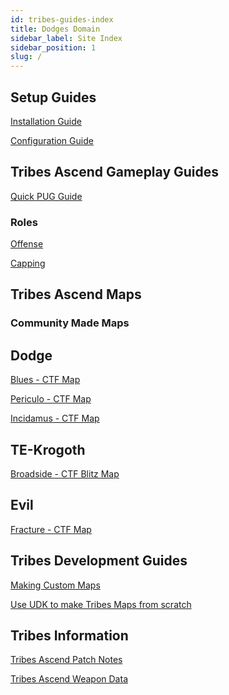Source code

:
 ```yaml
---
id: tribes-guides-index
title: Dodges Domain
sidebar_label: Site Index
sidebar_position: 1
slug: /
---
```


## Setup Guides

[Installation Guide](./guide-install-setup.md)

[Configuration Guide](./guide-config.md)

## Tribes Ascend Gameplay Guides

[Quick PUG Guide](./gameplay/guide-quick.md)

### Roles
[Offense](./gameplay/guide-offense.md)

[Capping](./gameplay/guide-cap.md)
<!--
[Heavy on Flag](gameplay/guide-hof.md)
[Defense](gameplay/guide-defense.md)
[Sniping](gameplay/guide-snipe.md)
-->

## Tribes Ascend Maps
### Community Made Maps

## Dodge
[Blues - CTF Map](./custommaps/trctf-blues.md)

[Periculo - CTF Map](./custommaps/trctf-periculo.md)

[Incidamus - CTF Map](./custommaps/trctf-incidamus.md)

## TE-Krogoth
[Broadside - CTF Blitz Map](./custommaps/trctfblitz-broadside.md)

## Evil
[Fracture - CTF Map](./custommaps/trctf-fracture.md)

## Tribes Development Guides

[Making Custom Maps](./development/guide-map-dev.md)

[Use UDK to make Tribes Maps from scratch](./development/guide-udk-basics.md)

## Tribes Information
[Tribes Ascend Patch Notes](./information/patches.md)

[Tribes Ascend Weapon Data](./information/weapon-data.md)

#####

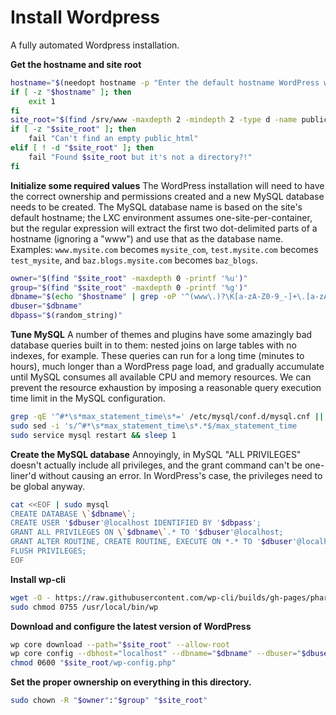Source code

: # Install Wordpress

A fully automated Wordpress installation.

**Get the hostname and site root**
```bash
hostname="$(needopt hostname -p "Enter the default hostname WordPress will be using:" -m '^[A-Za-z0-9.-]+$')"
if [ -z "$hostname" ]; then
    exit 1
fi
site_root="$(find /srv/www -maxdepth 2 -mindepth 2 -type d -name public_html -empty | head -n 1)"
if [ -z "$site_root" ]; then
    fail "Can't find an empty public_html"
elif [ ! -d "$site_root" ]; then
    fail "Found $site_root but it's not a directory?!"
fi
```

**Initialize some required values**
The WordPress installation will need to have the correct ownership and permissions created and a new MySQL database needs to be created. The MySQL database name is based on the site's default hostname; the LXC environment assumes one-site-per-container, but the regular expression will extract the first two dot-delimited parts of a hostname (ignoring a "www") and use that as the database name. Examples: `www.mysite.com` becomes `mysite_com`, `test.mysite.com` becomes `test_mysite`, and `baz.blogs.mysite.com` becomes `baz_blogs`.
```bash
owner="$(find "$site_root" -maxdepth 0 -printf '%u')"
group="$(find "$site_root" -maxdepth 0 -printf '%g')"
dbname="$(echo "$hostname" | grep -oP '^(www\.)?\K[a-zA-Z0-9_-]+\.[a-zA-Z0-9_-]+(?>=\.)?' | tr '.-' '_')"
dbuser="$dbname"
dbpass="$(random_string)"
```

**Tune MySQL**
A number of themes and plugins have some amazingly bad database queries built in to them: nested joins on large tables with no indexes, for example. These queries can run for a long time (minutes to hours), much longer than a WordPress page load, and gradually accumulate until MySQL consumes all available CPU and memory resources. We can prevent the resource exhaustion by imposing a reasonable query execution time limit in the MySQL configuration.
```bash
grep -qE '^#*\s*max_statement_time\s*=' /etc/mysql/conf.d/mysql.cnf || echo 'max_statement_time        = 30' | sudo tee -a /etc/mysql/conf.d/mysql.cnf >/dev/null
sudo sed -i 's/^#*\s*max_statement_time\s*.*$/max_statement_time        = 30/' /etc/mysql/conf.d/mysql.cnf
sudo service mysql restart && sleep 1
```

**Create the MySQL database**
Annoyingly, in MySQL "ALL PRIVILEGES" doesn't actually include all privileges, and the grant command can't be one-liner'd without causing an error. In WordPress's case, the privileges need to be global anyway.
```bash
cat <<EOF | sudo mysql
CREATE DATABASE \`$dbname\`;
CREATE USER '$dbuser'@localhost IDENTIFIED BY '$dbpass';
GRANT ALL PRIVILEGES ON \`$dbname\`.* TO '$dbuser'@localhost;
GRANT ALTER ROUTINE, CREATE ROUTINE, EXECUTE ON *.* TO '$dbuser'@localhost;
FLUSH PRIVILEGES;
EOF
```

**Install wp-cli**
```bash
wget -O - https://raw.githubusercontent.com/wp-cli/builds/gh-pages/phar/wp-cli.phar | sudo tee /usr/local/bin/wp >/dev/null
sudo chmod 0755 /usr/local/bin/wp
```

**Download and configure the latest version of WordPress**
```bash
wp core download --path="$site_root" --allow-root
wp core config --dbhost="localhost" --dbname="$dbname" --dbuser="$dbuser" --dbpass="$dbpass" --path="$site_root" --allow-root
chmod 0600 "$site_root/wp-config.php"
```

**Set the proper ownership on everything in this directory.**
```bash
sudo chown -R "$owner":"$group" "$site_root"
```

#####

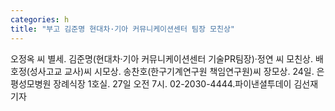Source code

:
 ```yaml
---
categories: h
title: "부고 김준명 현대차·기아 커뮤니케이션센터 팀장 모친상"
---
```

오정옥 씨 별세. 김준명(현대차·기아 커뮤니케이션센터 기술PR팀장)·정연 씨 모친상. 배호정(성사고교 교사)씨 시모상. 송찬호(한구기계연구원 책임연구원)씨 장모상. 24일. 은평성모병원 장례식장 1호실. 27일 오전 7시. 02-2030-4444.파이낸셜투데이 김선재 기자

#####

Looking at the entries above, can you reproduce exactly the lines from the one that holds "[Installation Guide](./guide-install-setup.md)" through the one that holds "[Use UDK to", and only those?

## [Solution to the problem]
[Installation Guide](./guide-install-setup.md)

[Configuration Guide](./guide-config.md)

## Tribes Ascend Gameplay Guides

[Quick PUG Guide](./gameplay/guide-quick.md)

### Roles
[Offense](./gameplay/guide-offense.md)

[Capping](./gameplay/guide-cap.md)
<!--
[Heavy on Flag](gameplay/guide-hof.md)
[Defense](gameplay/guide-defense.md)
[Sniping](gameplay/guide-snipe.md)
-->

## Tribes Ascend Maps
### Community Made Maps

## Dodge
[Blues - CTF Map](./custommaps/trctf-blues.md)

[Periculo - CTF Map](./custommaps/trctf-periculo.md)

[Incidamus - CTF Map](./custommaps/trctf-incidamus.md)

## TE-Krogoth
[Broadside - CTF Blitz Map](./custommaps/trctfblitz-broadside.md)

## Evil
[Fracture - CTF Map](./custommaps/trctf-fracture.md)

## Tribes Development Guides

[Making Custom Maps](./development/guide-map-dev.md)

[Use UDK to make Tribes Maps from scratch](./development/guide-udk-basics.md)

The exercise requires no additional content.